Re: pg_stat_lwlocks view - lwlocks statistics, round 2 - Mailing list pgsql-hackers

From Satoshi Nagayasu
Subject Re: pg_stat_lwlocks view - lwlocks statistics, round 2
Date
Msg-id 507C3799.9010803@uptime.jp
Whole thread Raw
In response to Re: pg_stat_lwlocks view - lwlocks statistics, round 2  (Tom Lane <tgl@sss.pgh.pa.us>)
List pgsql-hackers
2012/10/15 1:43, Tom Lane wrote:
> Satoshi Nagayasu <snaga@uptime.jp> writes:
>> (2012/10/14 13:26), Fujii Masao wrote:
>>> The tracing lwlock usage seems to still cause a small performance
>>> overhead even if reporting is disabled. I believe some users would
>>> prefer to avoid such overhead even if pg_stat_lwlocks is not available.
>>> It should be up to a user to decide whether to trace lwlock usage, e.g.,
>>> by using trace_lwlock parameter, I think.
> 
>> Frankly speaking, I do not agree with disabling performance
>> instrument to improve performance. DBA must *always* monitor
>> the performance metrix when having such heavy workload.
> 
> This brings up a question that I don't think has been honestly
> considered, which is exactly whom a feature like this is targeted at.
> TBH I think it's of about zero use to DBAs (making the above argument
> bogus).  It is potentially of use to developers, but a DBA is unlikely
> to be able to do anything about lwlock-level contention even if he has
> the knowledge to interpret the data.

Actually, I'm not a developer. I'm just a DBA, and I needed such
instrument when I was asked to investigate storange WAL behavior
that produced unexpected/random commit delays under heavy workload.

And another patch (WAL dirty flush statistic patch) I have submitted
is coming from the same reason.

https://commitfest.postgresql.org/action/patch_view?id=893

Unfortunately, since I didn't have such instrument at that time,
I used SystemTap to investigate WAL behaviors, including calls and
waited time, but using SystemTap was really awful, and I thought
PostgreSQL needs to have some "built-in" instrument for DBA.

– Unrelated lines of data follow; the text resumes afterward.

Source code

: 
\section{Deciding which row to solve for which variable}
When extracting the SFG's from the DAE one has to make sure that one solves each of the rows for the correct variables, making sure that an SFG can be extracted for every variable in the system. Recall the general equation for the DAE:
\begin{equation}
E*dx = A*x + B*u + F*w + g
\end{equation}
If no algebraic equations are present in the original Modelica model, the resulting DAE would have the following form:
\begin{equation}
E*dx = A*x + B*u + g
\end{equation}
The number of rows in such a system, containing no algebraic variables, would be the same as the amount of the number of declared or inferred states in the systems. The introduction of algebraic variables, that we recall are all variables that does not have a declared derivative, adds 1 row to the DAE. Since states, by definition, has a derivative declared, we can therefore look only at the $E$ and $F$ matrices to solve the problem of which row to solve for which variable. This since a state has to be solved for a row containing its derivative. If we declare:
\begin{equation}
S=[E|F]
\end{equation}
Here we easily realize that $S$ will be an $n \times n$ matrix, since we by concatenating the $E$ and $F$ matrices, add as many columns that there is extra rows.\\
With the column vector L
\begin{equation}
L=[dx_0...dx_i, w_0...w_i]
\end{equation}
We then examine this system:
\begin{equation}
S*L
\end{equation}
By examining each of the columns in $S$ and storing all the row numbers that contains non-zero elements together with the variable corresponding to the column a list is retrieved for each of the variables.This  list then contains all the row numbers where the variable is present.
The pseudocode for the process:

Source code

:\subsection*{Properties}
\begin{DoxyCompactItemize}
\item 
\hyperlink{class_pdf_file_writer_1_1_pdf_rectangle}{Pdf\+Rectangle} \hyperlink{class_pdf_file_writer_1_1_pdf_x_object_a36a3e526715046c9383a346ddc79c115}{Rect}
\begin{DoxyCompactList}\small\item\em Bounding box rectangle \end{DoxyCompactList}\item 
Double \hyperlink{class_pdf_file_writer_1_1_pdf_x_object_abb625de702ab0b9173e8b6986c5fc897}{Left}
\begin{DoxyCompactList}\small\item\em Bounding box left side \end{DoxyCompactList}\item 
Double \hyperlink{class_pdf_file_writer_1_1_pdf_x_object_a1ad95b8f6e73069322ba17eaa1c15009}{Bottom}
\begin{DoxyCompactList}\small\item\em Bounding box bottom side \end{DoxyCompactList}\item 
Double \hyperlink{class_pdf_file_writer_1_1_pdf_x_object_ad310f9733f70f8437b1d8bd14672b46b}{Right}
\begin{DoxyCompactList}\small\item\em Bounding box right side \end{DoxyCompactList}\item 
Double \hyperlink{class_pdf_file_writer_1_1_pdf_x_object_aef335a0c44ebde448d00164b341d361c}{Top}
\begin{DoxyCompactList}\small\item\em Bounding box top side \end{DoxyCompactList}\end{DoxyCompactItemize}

I needed to determine the bottleneck around WAL, such as lock contension
and/or write performance of the device, but I couldn't find anything
without an instrument.

I accept that I'm focusing on only WAL related lwlocks, and it is not
enough for ordinally DBAs, but I still need it to understand PostgreSQL
behavior without having deep knowledge and experience on WAL design and
implementation.

> So I feel it isn't something that should be turned on in production
> builds.  I'd vote for enabling it by a non-default configure option,
> and making sure that it doesn't introduce any overhead when the option
> is off.

There is another option to eliminate performance overhead for this
purpose.

As I tried in the first patch, instead of reporting through pgstat
collector process, each backend could directly increment lwlock
counters allocated in the shared memory.

http://archives.postgresql.org/message-id/4FE9A6F5.2080405@uptime.jp

Here are another benchmark results, including my first patch.

[HEAD]
number of transactions actually processed: 3439971
tps = 57331.891602 (including connections establishing)
tps = 57340.932324 (excluding connections establishing)

[My first patch]
number of transactions actually processed: 3453745
tps = 57562.196971 (including connections establishing)
tps = 57569.197838 (excluding connections establishing)

Actually, I'm not sure why my patch makes PostgreSQL faster, :D
but the performance seems better than my second patch.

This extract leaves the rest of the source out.